● **Work to be completed**: A single number is the whole answer: the count of lines in the records where "autocomplete" occurs.

Records provided below:

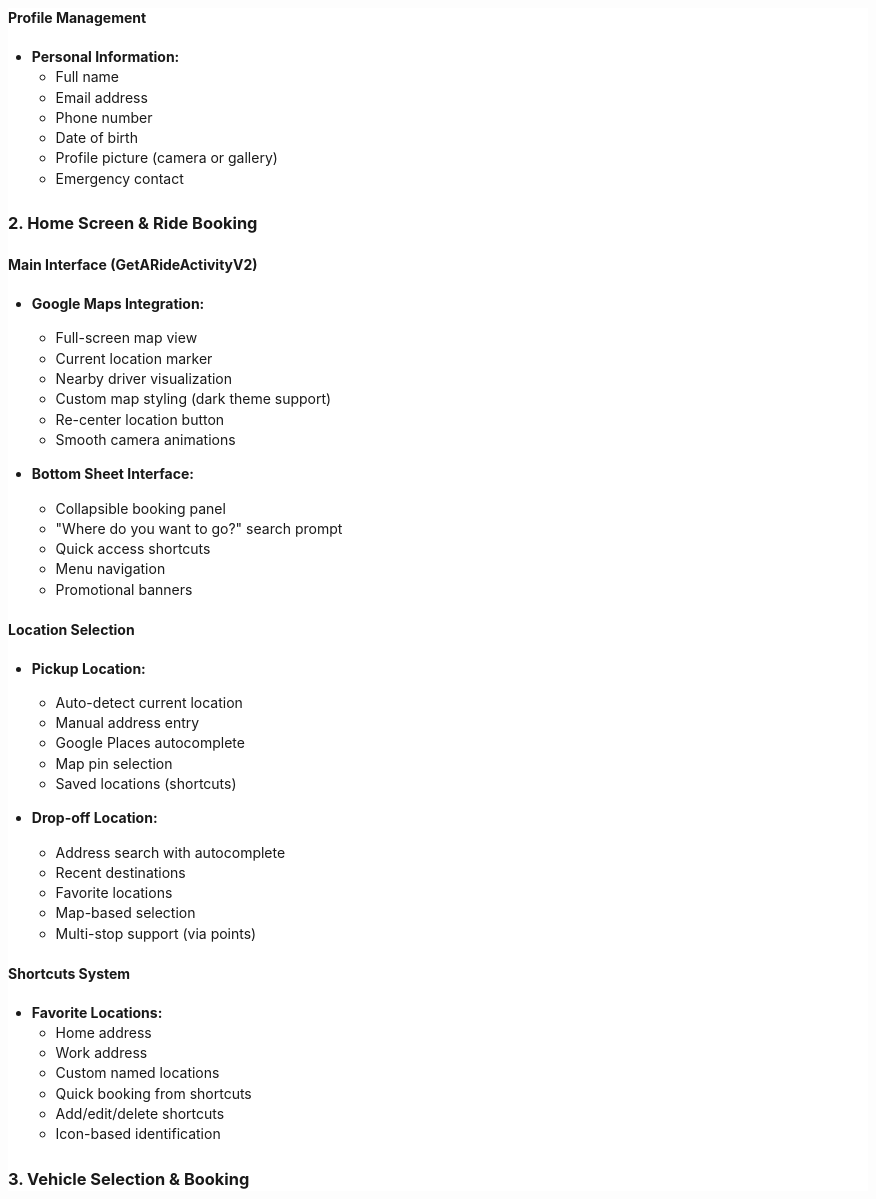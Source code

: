 #### Profile Management
- **Personal Information:**
  - Full name
  - Email address
  - Phone number
  - Date of birth
  - Profile picture (camera or gallery)
  - Emergency contact

### 2. **Home Screen & Ride Booking**

#### Main Interface (GetARideActivityV2)
- **Google Maps Integration:**
  - Full-screen map view
  - Current location marker
  - Nearby driver visualization
  - Custom map styling (dark theme support)
  - Re-center location button
  - Smooth camera animations

- **Bottom Sheet Interface:**
  - Collapsible booking panel
  - "Where do you want to go?" search prompt
  - Quick access shortcuts
  - Menu navigation
  - Promotional banners

#### Location Selection
- **Pickup Location:**
  - Auto-detect current location
  - Manual address entry
  - Google Places autocomplete
  - Map pin selection
  - Saved locations (shortcuts)

- **Drop-off Location:**
  - Address search with autocomplete
  - Recent destinations
  - Favorite locations
  - Map-based selection
  - Multi-stop support (via points)

#### Shortcuts System
- **Favorite Locations:**
  - Home address
  - Work address
  - Custom named locations
  - Quick booking from shortcuts
  - Add/edit/delete shortcuts
  - Icon-based identification

### 3. **Vehicle Selection & Booking**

End of Records provided.

● **Response area**: 2